O Homem Sombra
 
 
Onde o amor impera, não há desejo de poder; e onde o poder predomina, há falta de amor. Um é a sombra do outro.
 
Carl Jung
 
Duas casas vizinhas. Numa, o pai acorda, beija no rosto a esposa que dorme ao lado. Vai ao quarto e, enquanto os filhos dormem, crava-lhes um olhar de amor. É cedo. O sol, em sua preguiça de astro, continua dormindo. As chaminés clamam por seu avanço e o trabalhador segue para a luta do pão envelhecido nosso de todos os dias. Porém, é feliz. Ama e é amado. Ao voltar, no final do dia, todos estarão dormindo, menos a esposa que o esperará para esquentar a sopa e segurar-lhe a mão quente e gasta a benefício do sistema...

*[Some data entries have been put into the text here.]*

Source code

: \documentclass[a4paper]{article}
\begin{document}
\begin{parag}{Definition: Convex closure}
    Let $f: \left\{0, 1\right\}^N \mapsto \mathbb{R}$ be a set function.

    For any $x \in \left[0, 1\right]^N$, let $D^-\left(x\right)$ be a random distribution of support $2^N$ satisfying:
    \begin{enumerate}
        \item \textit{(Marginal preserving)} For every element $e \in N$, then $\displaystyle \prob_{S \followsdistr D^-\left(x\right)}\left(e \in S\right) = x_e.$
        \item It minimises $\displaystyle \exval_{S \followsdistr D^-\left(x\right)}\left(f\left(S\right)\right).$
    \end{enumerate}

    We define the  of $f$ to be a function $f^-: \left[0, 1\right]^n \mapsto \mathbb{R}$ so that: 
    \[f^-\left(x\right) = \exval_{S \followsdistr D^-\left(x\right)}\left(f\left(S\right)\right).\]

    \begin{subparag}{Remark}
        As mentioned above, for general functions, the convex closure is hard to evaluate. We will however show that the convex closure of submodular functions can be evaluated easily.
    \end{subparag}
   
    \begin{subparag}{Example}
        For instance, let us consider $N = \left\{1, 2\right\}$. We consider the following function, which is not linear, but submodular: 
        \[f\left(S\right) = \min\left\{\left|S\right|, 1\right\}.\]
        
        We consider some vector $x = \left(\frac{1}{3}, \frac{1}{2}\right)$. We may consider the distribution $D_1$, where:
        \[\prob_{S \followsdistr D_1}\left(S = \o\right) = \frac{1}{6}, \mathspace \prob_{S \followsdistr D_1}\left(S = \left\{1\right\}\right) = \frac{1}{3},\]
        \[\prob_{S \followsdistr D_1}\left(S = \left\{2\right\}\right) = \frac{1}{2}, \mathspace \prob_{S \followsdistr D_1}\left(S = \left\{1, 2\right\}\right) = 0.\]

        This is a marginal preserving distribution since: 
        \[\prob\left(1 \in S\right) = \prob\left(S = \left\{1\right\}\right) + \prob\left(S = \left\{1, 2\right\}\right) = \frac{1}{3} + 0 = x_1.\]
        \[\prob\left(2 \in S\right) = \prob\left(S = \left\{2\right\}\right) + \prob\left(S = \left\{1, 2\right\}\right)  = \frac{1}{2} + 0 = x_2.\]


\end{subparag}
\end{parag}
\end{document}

No lar ao lado, um outro se levanta. Faz com que todos acordem. Exige o café, o pão fresco, a submissão. A mulher, no entanto, não voltara da padaria. Um veículo em velocidade desgovernada a colheu e a foice da morte levou-a para o repouso dos justos e dos injustos. As crianças que deixou sentem um aperto no coração e um nó na garganta. O homem, com uma zanga mal contida nas faces, sabe que a hora dela voltar já passou. Não terá café, nem pão, mas uma porção de fedelhos para surrar quando voltar bêbado para casa, todas as noites, até que a morte os separe...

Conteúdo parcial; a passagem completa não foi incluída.